Turkey will vote on April 16 in a referendum on key constitutional amendments that aim primarily to replace the country’s parliamentary system with a strong executive presidency.
Even though the latest polls suggest strong momentum for a Yes outcome, with around 53-54 per cent of the vote, the almost evenly-distributed poll results suggest that tossing a coin might be as good an indicator.
That is a deviation from five out of six of the country’s historical referendums, which yielded clear yes/no results in 1961, 1982, 1988, 2007 and 2010. The only referendum with a really close-call took place in 1987, when 50.1 per cent of Turks voted in favour of the removal of political bans following the military-backed 1982 constitution.
It is, however, not an easy job for pollsters to make a healthy analysis under Turkey’s state-of-emergency climate, in which thousands of people, including quite a few well-respected journalists, have been arrested or lost jobs since a failed coup attempt in July 2016.
Response rates (ie the percentage of people who respond to the survey) are unusually low, as people are unwilling to reveal their true vote to “strangers” who give them a call (and who know respondents’ names and contact details) or meet them on the street for a face-to-face interview. In some instances, pollsters need to invite 2.5-3 times more people than usual for an interview to reach the targeted number of respondents.
The other difficulty arises when making a qualitative assessment to survey results. The proportion of undecided voters is believed to be around 10-15 per cent, a level that could be a real game changer. A pro-rata allocation of the undecided may not be the best approach due to “soft-issues”, as several people we met suggest that No-sayers tend to hide their views more often than Yes-sayers due to worries over the state of emergency. If this view holds true, even a dominant 55-60 per cent No outcome should not come as a surprise.
Putting the guessing-game aside, what matters to investors is the impact of the referendum on the investment climate, economy and markets. From this perspective, the focus should rather be on possible post-referendum scenarios and trying to make a dynamic analysis of possibilities.

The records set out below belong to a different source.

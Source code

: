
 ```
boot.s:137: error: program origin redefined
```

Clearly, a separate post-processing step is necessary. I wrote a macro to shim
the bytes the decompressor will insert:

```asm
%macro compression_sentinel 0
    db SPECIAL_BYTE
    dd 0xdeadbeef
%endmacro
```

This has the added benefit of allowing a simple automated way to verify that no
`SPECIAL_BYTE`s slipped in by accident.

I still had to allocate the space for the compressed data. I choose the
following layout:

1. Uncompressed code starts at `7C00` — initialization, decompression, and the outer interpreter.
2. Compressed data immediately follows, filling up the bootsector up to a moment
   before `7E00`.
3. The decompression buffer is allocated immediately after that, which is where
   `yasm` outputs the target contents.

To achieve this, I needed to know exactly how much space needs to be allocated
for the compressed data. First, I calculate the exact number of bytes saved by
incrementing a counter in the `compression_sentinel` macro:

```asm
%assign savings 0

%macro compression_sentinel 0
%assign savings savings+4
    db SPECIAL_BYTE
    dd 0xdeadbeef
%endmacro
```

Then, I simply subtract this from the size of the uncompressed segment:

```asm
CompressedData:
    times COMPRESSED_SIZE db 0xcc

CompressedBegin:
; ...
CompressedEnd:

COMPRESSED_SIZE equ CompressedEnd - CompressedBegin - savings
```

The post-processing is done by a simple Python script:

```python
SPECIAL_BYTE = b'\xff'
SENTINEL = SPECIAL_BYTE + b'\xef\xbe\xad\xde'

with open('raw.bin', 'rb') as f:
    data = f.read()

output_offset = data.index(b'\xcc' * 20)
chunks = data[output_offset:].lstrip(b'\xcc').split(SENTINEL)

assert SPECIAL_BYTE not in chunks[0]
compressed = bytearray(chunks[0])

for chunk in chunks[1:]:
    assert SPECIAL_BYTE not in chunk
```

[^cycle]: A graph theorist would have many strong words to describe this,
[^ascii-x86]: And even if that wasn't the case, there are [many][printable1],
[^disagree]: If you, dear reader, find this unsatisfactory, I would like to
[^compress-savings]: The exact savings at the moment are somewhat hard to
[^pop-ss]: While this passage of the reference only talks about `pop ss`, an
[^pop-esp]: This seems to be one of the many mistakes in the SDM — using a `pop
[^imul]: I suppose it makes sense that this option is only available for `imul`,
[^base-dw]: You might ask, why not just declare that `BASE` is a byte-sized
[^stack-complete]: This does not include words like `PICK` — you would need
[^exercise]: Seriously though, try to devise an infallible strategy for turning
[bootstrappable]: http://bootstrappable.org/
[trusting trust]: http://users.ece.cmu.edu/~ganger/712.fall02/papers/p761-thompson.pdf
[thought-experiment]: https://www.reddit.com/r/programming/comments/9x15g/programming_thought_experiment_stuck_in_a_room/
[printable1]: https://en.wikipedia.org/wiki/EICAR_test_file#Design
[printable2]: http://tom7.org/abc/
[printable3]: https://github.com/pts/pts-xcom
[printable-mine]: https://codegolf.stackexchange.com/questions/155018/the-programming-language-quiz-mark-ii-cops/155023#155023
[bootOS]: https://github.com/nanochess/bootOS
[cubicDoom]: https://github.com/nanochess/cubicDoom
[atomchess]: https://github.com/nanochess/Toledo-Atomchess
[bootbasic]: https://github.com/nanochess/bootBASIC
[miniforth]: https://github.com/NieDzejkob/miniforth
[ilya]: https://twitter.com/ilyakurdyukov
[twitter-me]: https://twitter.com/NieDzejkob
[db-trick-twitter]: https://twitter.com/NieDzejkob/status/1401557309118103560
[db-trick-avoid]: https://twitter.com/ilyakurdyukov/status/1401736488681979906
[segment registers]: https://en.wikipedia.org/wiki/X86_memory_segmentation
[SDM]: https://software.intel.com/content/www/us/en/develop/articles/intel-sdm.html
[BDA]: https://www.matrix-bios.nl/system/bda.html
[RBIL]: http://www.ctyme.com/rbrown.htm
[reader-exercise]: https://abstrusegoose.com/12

A Yes vote will remove most of the uncertainties, at least in the short term. However, this outcome could just be a step towards further debates, as the full-scale presidential system will kick in only along with elections scheduled for 2019 — or maybe earlier.
Depending on timing and the margin of a Yes vote, a snap election may even be preferred by the market, as it eliminates two more years of uncertainty until the 2019 elections. Then there are the discussions over subjects such as freedom of speech, EU relations, reinstatement of the death penalty, increasing fiscal spending and the overall shape of the economy.
Despite expecting a short-term improvement in investment sentiment on a Yes vote, a permanent improvement will come only when and if political tensions fade away considerably.
A No vote will also yield a mixed picture, with further uncertainties and a possible early election on the one hand, and maintenance of a 94-year-old proven and working parliamentary system on the other.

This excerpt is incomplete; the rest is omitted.